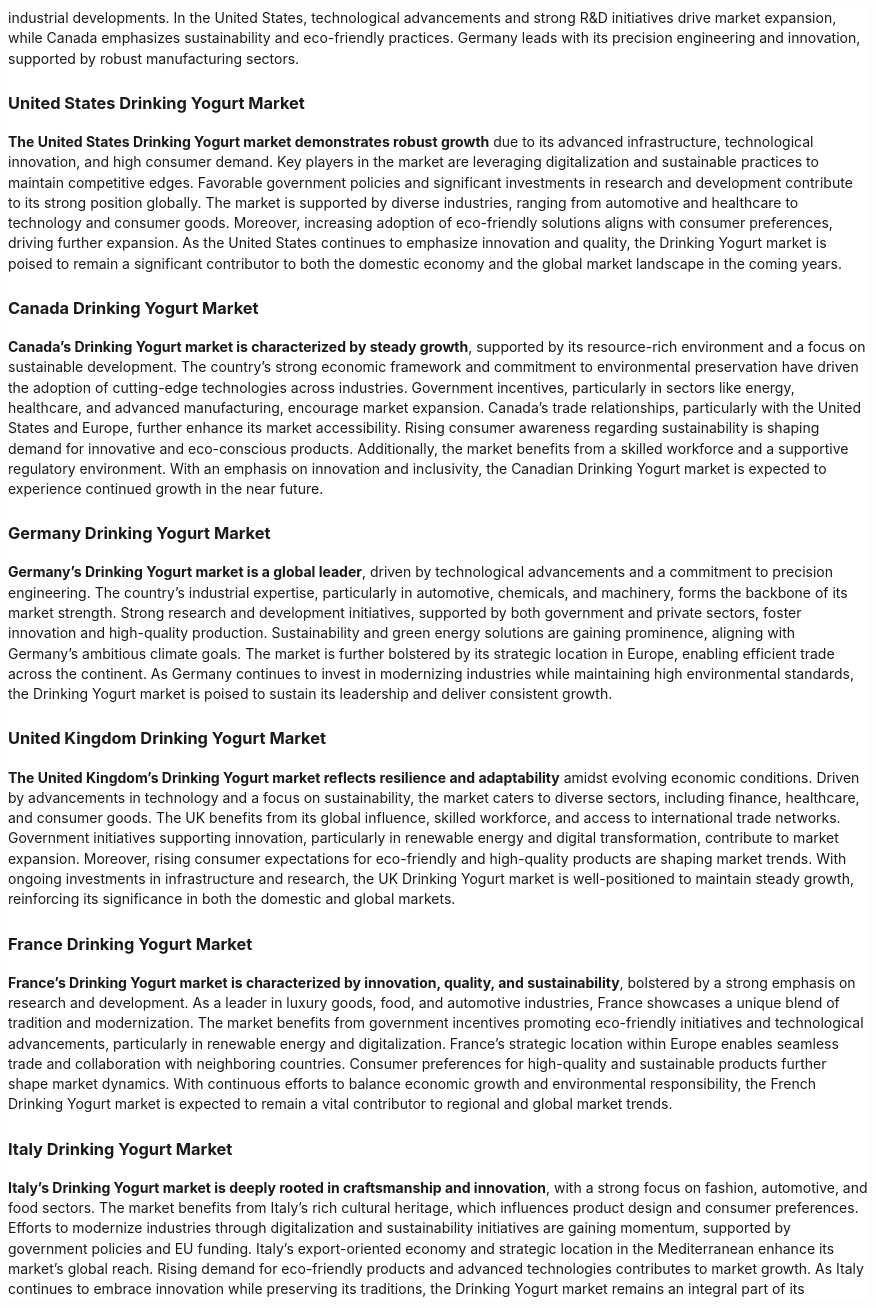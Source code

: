 industrial developments. In the United States, technological advancements and strong R&amp;D initiatives drive market expansion, while Canada emphasizes sustainability and eco-friendly practices. Germany leads with its precision engineering and innovation, supported by robust manufacturing sectors.</span></em></p></blockquote><h3><strong>United States Drinking Yogurt Market</strong></h3><p><strong>The United States Drinking Yogurt market demonstrates robust growth</strong> due to its advanced infrastructure, technological innovation, and high consumer demand. Key players in the market are leveraging digitalization and sustainable practices to maintain competitive edges. Favorable government policies and significant investments in research and development contribute to its strong position globally. The market is supported by diverse industries, ranging from automotive and healthcare to technology and consumer goods. Moreover, increasing adoption of eco-friendly solutions aligns with consumer preferences, driving further expansion. As the United States continues to emphasize innovation and quality, the Drinking Yogurt market is poised to remain a significant contributor to both the domestic economy and the global market landscape in the coming years.</p><h3><strong>Canada Drinking Yogurt Market</strong></h3><p><strong>Canada&rsquo;s Drinking Yogurt market is characterized by steady growth</strong>, supported by its resource-rich environment and a focus on sustainable development. The country&rsquo;s strong economic framework and commitment to environmental preservation have driven the adoption of cutting-edge technologies across industries. Government incentives, particularly in sectors like energy, healthcare, and advanced manufacturing, encourage market expansion. Canada&rsquo;s trade relationships, particularly with the United States and Europe, further enhance its market accessibility. Rising consumer awareness regarding sustainability is shaping demand for innovative and eco-conscious products. Additionally, the market benefits from a skilled workforce and a supportive regulatory environment. With an emphasis on innovation and inclusivity, the Canadian Drinking Yogurt market is expected to experience continued growth in the near future.</p><h3><strong>Germany Drinking Yogurt Market</strong></h3><p><strong>Germany&rsquo;s Drinking Yogurt market is a global leader</strong>, driven by technological advancements and a commitment to precision engineering. The country&rsquo;s industrial expertise, particularly in automotive, chemicals, and machinery, forms the backbone of its market strength. Strong research and development initiatives, supported by both government and private sectors, foster innovation and high-quality production. Sustainability and green energy solutions are gaining prominence, aligning with Germany&rsquo;s ambitious climate goals. The market is further bolstered by its strategic location in Europe, enabling efficient trade across the continent. As Germany continues to invest in modernizing industries while maintaining high environmental standards, the Drinking Yogurt market is poised to sustain its leadership and deliver consistent growth.</p><h3><strong>United Kingdom Drinking Yogurt Market</strong></h3><p><strong>The United Kingdom&rsquo;s Drinking Yogurt market reflects resilience and adaptability</strong> amidst evolving economic conditions. Driven by advancements in technology and a focus on sustainability, the market caters to diverse sectors, including finance, healthcare, and consumer goods. The UK benefits from its global influence, skilled workforce, and access to international trade networks. Government initiatives supporting innovation, particularly in renewable energy and digital transformation, contribute to market expansion. Moreover, rising consumer expectations for eco-friendly and high-quality products are shaping market trends. With ongoing investments in infrastructure and research, the UK Drinking Yogurt market is well-positioned to maintain steady growth, reinforcing its significance in both the domestic and global markets.</p><h3><strong>France Drinking Yogurt Market</strong></h3><p><strong>France&rsquo;s Drinking Yogurt market is characterized by innovation, quality, and sustainability</strong>, bolstered by a strong emphasis on research and development. As a leader in luxury goods, food, and automotive industries, France showcases a unique blend of tradition and modernization. The market benefits from government incentives promoting eco-friendly initiatives and technological advancements, particularly in renewable energy and digitalization. France&rsquo;s strategic location within Europe enables seamless trade and collaboration with neighboring countries. Consumer preferences for high-quality and sustainable products further shape market dynamics. With continuous efforts to balance economic growth and environmental responsibility, the French Drinking Yogurt market is expected to remain a vital contributor to regional and global market trends.</p><h3><strong>Italy Drinking Yogurt Market</strong></h3><p><strong>Italy&rsquo;s Drinking Yogurt market is deeply rooted in craftsmanship and innovation</strong>, with a strong focus on fashion, automotive, and food sectors. The market benefits from Italy&rsquo;s rich cultural heritage, which influences product design and consumer preferences. Efforts to modernize industries through digitalization and sustainability initiatives are gaining momentum, supported by government policies and EU funding. Italy&rsquo;s export-oriented economy and strategic location in the Mediterranean enhance its market&rsquo;s global reach. Rising demand for eco-friendly products and advanced technologies contributes to market growth. As Italy continues to embrace innovation while preserving its traditions, the Drinking Yogurt market remains an integral part of its
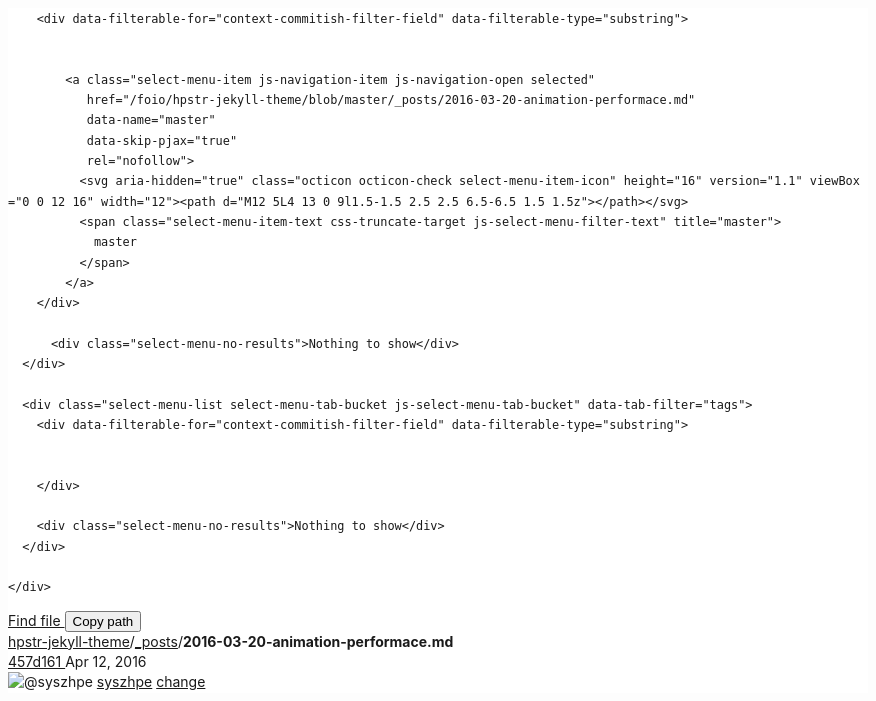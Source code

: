         <div data-filterable-for="context-commitish-filter-field" data-filterable-type="substring">


            <a class="select-menu-item js-navigation-item js-navigation-open selected"
               href="/foio/hpstr-jekyll-theme/blob/master/_posts/2016-03-20-animation-performace.md"
               data-name="master"
               data-skip-pjax="true"
               rel="nofollow">
              <svg aria-hidden="true" class="octicon octicon-check select-menu-item-icon" height="16" version="1.1" viewBox="0 0 12 16" width="12"><path d="M12 5L4 13 0 9l1.5-1.5 2.5 2.5 6.5-6.5 1.5 1.5z"></path></svg>
              <span class="select-menu-item-text css-truncate-target js-select-menu-filter-text" title="master">
                master
              </span>
            </a>
        </div>

          <div class="select-menu-no-results">Nothing to show</div>
      </div>

      <div class="select-menu-list select-menu-tab-bucket js-select-menu-tab-bucket" data-tab-filter="tags">
        <div data-filterable-for="context-commitish-filter-field" data-filterable-type="substring">


        </div>

        <div class="select-menu-no-results">Nothing to show</div>
      </div>

    </div>
  </div>
</div>

  <div class="btn-group right">
    <a href="/foio/hpstr-jekyll-theme/find/master"
          class="js-pjax-capture-input btn btn-sm"
          data-pjax
          data-hotkey="t">
      Find file
    </a>
    <button aria-label="Copy file path to clipboard" class="js-zeroclipboard btn btn-sm zeroclipboard-button tooltipped tooltipped-s" data-copied-hint="Copied!" type="button">Copy path</button>
  </div>
  <div class="breadcrumb js-zeroclipboard-target">
    <span class="repo-root js-repo-root"><span class="js-path-segment"><a href="/foio/hpstr-jekyll-theme"><span>hpstr-jekyll-theme</span></a></span></span><span class="separator">/</span><span class="js-path-segment"><a href="/foio/hpstr-jekyll-theme/tree/master/_posts"><span>_posts</span></a></span><span class="separator">/</span><strong class="final-path">2016-03-20-animation-performace.md</strong>
  </div>
</div>


  <div class="commit-tease">
      <span class="right">
        <a class="commit-tease-sha" href="/foio/hpstr-jekyll-theme/commit/457d161a7c96ed4f69113006c21152955565a6e8" data-pjax>
          457d161
        </a>
        <relative-time datetime="2016-04-12T02:12:16Z">Apr 12, 2016</relative-time>
      </span>
      <div>
        <img alt="@syszhpe" class="avatar" height="20" src="https://avatars0.githubusercontent.com/u/2456629?v=3&amp;s=40" width="20" />
        <a href="/syszhpe" class="user-mention" rel="contributor">syszhpe</a>
          <a href="/foio/hpstr-jekyll-theme/commit/457d161a7c96ed4f69113006c21152955565a6e8" class="message" data-pjax="true" title="change">change</a>
      </div>
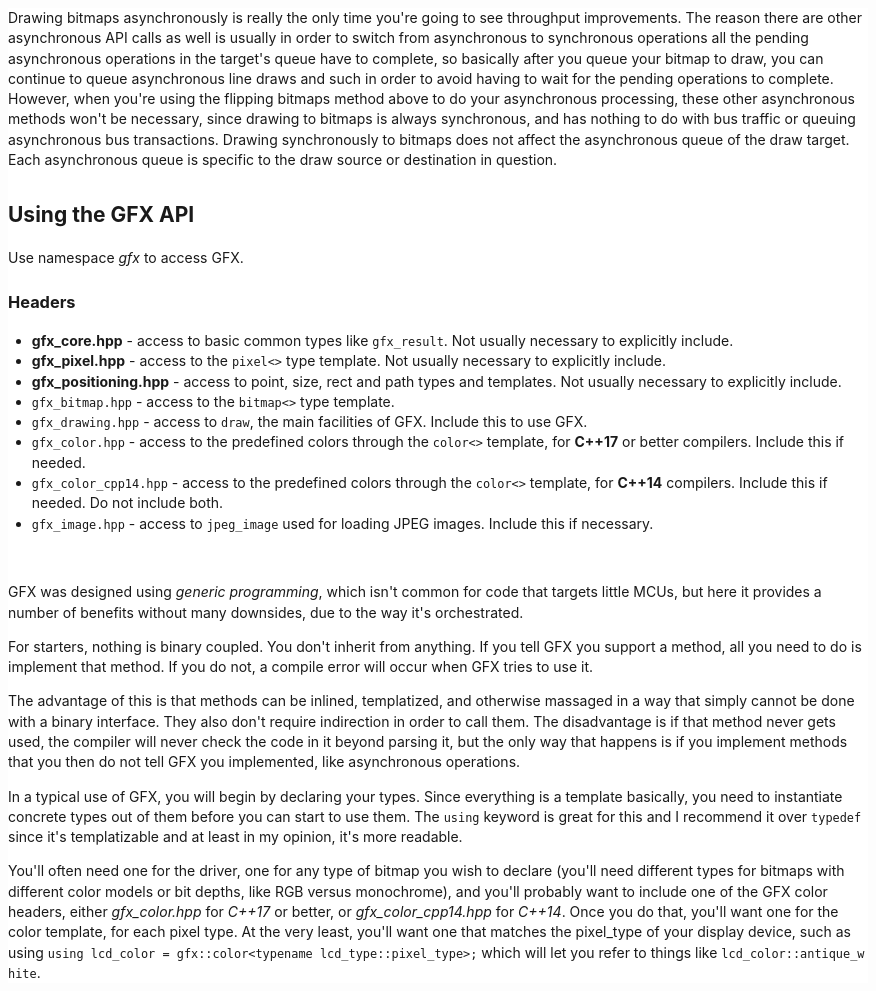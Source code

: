 Drawing bitmaps asynchronously is really the only time you're going to see throughput improvements. The reason there are other asynchronous API calls as well is usually in order to switch from asynchronous to synchronous operations all the pending asynchronous operations in the target's queue have to complete, so basically after you queue your bitmap to draw, you can continue to queue asynchronous line draws and such in order to avoid having to wait for the pending operations to complete. However, when you're using the flipping bitmaps method above to do your asynchronous processing, these other asynchronous methods won't be necessary, since drawing to bitmaps is always synchronous, and has nothing to do with bus traffic or queuing asynchronous bus transactions. Drawing synchronously to bitmaps does not affect the asynchronous queue of the draw target. Each asynchronous queue is specific to the draw source or destination in question.

Using the GFX API
-----------------

Use namespace *gfx* to access GFX.

### Headers

-   **gfx\_core.hpp** - access to basic common types like `gfx_result`. Not usually necessary to explicitly include.
-   **gfx\_pixel.hpp** - access to the `pixel<>` type template. Not usually necessary to explicitly include.
-   **gfx\_positioning.hpp** - access to point, size, rect and path types and templates. Not usually necessary to explicitly include.
-   `gfx_bitmap.hpp` - access to the `bitmap<>` type template.
-   `gfx_drawing.hpp` - access to `draw`, the main facilities of GFX. Include this to use GFX.
-   `gfx_color.hpp` - access to the predefined colors through the `color<>` template, for **C++17** or better compilers. Include this if needed.
-   `gfx_color_cpp14.hpp` - access to the predefined colors through the `color<>` template, for **C++14** compilers. Include this if needed. Do not include both.
-   `gfx_image.hpp` - access to `jpeg_image` used for loading JPEG images. Include this if necessary.

 

GFX was designed using *generic programming*, which isn't common for code that targets little MCUs, but here it provides a number of benefits without many downsides, due to the way it's orchestrated.

For starters, nothing is binary coupled. You don't inherit from anything. If you tell GFX you support a method, all you need to do is implement that method. If you do not, a compile error will occur when GFX tries to use it.

The advantage of this is that methods can be inlined, templatized, and otherwise massaged in a way that simply cannot be done with a binary interface. They also don't require indirection in order to call them. The disadvantage is if that method never gets used, the compiler will never check the code in it beyond parsing it, but the only way that happens is if you implement methods that you then do not tell GFX you implemented, like asynchronous operations.

In a typical use of GFX, you will begin by declaring your types. Since everything is a template basically, you need to instantiate concrete types out of them before you can start to use them. The `using` keyword is great for this and I recommend it over `typedef` since it's templatizable and at least in my opinion, it's more readable.

You'll often need one for the driver, one for any type of bitmap you wish to declare (you'll need different types for bitmaps with different color models or bit depths, like RGB versus monochrome), and you'll probably want to include one of the GFX color headers, either *gfx\_color.hpp* for *C++17* or better, or *gfx\_color\_cpp14.hpp* for *C++14*. Once you do that, you'll want one for the color template, for each pixel type. At the very least, you'll want one that matches the pixel\_type of your display device, such as using `using lcd_color = gfx::color<typename lcd_type::pixel_type>;` which will let you refer to things like `lcd_color::antique_white`.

Work instruction
Show all lines from the entries that hold "syszhpe".

Result for this task
        <img alt="@syszhpe" class="avatar" height="20" src="https://avatars0.githubusercontent.com/u/2456629?v=3&amp;s=40" width="20" />
        <a href="/syszhpe" class="user-mention" rel="contributor">syszhpe</a>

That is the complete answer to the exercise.